I remember what it used to feel like before. I used to stress over so much and everything was way too important. The weather used to put me in a bad mood, and I would fret about forecasted storms and then worry all through them. Now, I don’t even think about the weather. Most people have to tell me when a storm is coming, and I just ignore the whole thing, and it all works out.

It felt awful to be afraid all the time. Now I don’t even feel worried when serious things happen; I simply trust that they will work out and cannot hurt me.

Letting it Be, Rather Than Forcing or Controlling

I am not “avoiding” things; I just don’t give them any importance in my life. I try to keep my thoughts focused on only what is important to me. By doing this, I find that through spiritual law, the bad stuff ends up being un-eventful and not affecting my life at all. I breeze through difficult days, and I feel it when I am in the flow and not forcing or trying to control things. It works best if I take my hands off the wheel and let my spiritual guides drive.

Recently a close friend commented about how different I am now and how I used to be scared of everything and now I am not. It was nice to hear my changes reflected back to me by someone who knows me well.

Change Inspires Hope

I hope my changes and growth will inspire others, especially friends and family to want to take their journey further and let go of all this worry, anxiety, fear, and judgment. It is not worth it to hold onto all that baggage.
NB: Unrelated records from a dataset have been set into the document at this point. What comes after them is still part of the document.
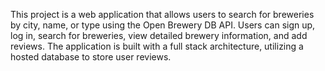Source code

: This project is a web application that allows users to search for breweries by city, name, or type using the Open Brewery DB API. Users can sign up, log in, search for breweries, view detailed brewery information, and add reviews. The application is built with a full stack architecture, utilizing a hosted database to store user reviews.
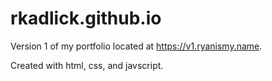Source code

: # rkadlick.github.io


Version 1 of my portfolio located at https://v1.ryanismy.name.

Created with html, css, and javscript.

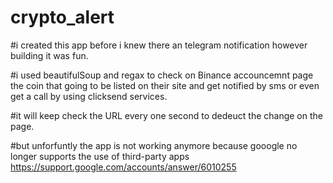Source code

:# crypto_alert


#i created this app before i knew there an telegram notification however building it was fun. 

#i used beautifulSoup and regax to check on Binance accouncemnt page the coin that going to be listed on their site and get notified by sms or even get a call by using clicksend services.

#it will keep check the URL every one second to dedeuct the change on the page.

#but unforfuntly the app is not working anymore because gooogle no longer supports the use of third-party apps 
https://support.google.com/accounts/answer/6010255


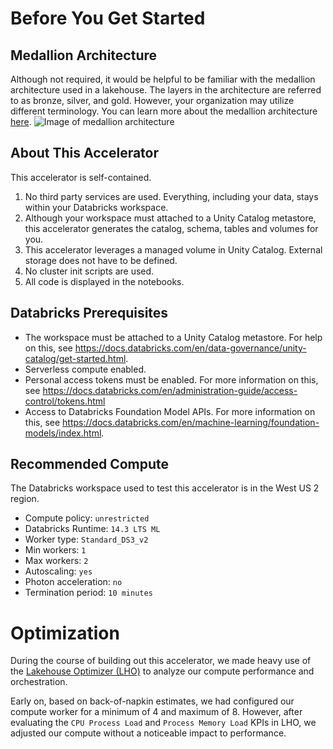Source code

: # Before You Get Started
## Medallion Architecture
Although not required, it would be helpful to be familiar with the medallion architecture used in a lakehouse. The layers in the architecture are referred to as bronze, silver, and gold. However, your organization may utilize different terminology. You can learn more about the medallion architecture [here](https://www.databricks.com/glossary/medallion-architecture).
![Image of medallion architecture](https://cms.databricks.com/sites/default/files/inline-images/building-data-pipelines-with-delta-lake-120823.png)

## About This Accelerator
This accelerator is self-contained. 
1. No third party services are used. Everything, including your data, stays within your Databricks workspace.
2. Although your workspace must attached to a Unity Catalog metastore, this accelerator generates the catalog, schema, tables and volumes for you.
2. This accelerator leverages a managed volume in Unity Catalog. External storage does not have to be defined.
3. No cluster init scripts are used.
4. All code is displayed in the notebooks.

## Databricks Prerequisites
- The workspace must be attached to a Unity Catalog metastore. For help on this, see https://docs.databricks.com/en/data-governance/unity-catalog/get-started.html.
- Serverless compute enabled.
- Personal access tokens must be enabled. For more information on this, see https://docs.databricks.com/en/administration-guide/access-control/tokens.html
- Access to Databricks Foundation Model APIs. For more information on this, see https://docs.databricks.com/en/machine-learning/foundation-models/index.html.

## Recommended Compute
The Databricks workspace used to test this accelerator is in the West US 2 region. 
- Compute policy: `unrestricted`
- Databricks Runtime: `14.3 LTS ML`
- Worker type: `Standard_DS3_v2`
- Min workers: `1`
- Max workers: `2`
- Autoscaling: `yes`
- Photon acceleration: `no`
- Termination period: `10 minutes`

# Optimization
During the course of building out this accelerator, we made heavy use of the [Lakehouse Optimizer (LHO)](https://azuremarketplace.microsoft.com/en/marketplace/apps/blueprint-consulting-services-llc.lakehouse-monitor?tab=overview) to analyze our compute performance and orchestration. 

Early on, based on back-of-napkin estimates, we had configured our compute worker for a minimum of 4 and maximum of 8. However, after evaluating the `CPU Process Load` and `Process Memory Load` KPIs in LHO, we adjusted our compute without a noticeable impact to performance.
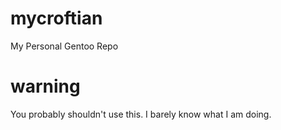 # mycroftian
My Personal Gentoo Repo

# warning
You probably shouldn't use this. I barely know what I am doing.
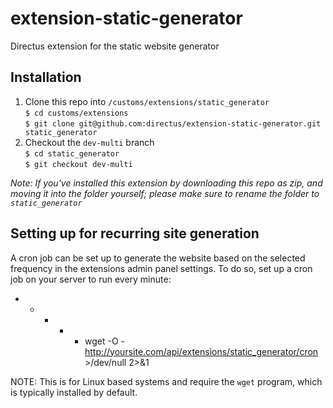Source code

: # extension-static-generator
Directus extension for the static website generator

## Installation

1. Clone this repo into `/customs/extensions/static_generator`  
`$ cd customs/extensions`  
`$ git clone git@github.com:directus/extension-static-generator.git static_generator`
2. Checkout the `dev-multi` branch  
`$ cd static_generator`  
`$ git checkout dev-multi`

_Note: If you've installed this extension by downloading this repo as zip, and moving it into the folder yourself; please make sure to rename the folder to `static_generator`_

## Setting up for recurring site generation
A cron job can be set up to generate the website based on the selected frequency in the extensions admin panel settings.  To do so, set up a cron job on 
your server to run every minute:

* * * * * wget -O - http://yoursite.com/api/extensions/static_generator/cron >/dev/null 2>&1

NOTE:  This is for Linux based systems and require the `wget` program, which is typically installed by default.  
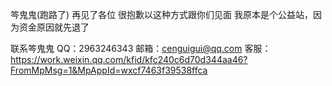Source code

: 笒鬼鬼(跑路了)
再见了各位
很抱歉以这种方式跟你们见面
我原本是个公益站，因为资金原因就先退了

联系笒鬼鬼
QQ：2963246343
邮箱：cenguigui@qq.com
客服：https://work.weixin.qq.com/kfid/kfc240c6d70d344aa46?FromMpMsg=1&MpAppId=wxcf7463f39538ffca
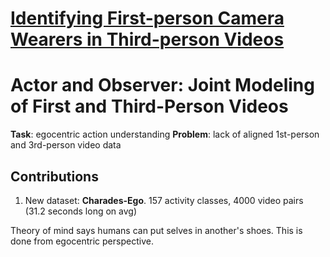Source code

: # [Identifying First-person Camera Wearers in Third-person Videos](http://vision.soic.indiana.edu/publications/)

# Actor and Observer: Joint Modeling of First and Third-Person Videos

**Task**: egocentric action understanding
**Problem**: lack of aligned 1st-person and 3rd-person video data

## Contributions

1. New dataset: **Charades-Ego**. 157 activity classes, 4000 video pairs (31.2 seconds long on avg)


Theory of mind says humans can put selves in another's shoes. This is done from egocentric perspective.
<!--stackedit_data:
eyJoaXN0b3J5IjpbLTE3MTM1MDg2MDAsNDM4ODYwMDc2LDU0Mj
g4MzM5MywtMTczMDg0Njk5XX0=
-->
I have learned to lean into loving life and the little things. I do a lot of nice comfort things just for me like enjoying a hot cup of cocoa by the fire, things, which make me happy. I don’t feel guilty working less and making the same amount of money; I deserve to be happy and healthy. I deserve to live an easier life.

We were not meant to suffer. Although I know people who would disagree with that, it is true. We are meant to be happy and joyful creatures, and I for one am moving towards that goal and making it my primary path. I hope you will join me!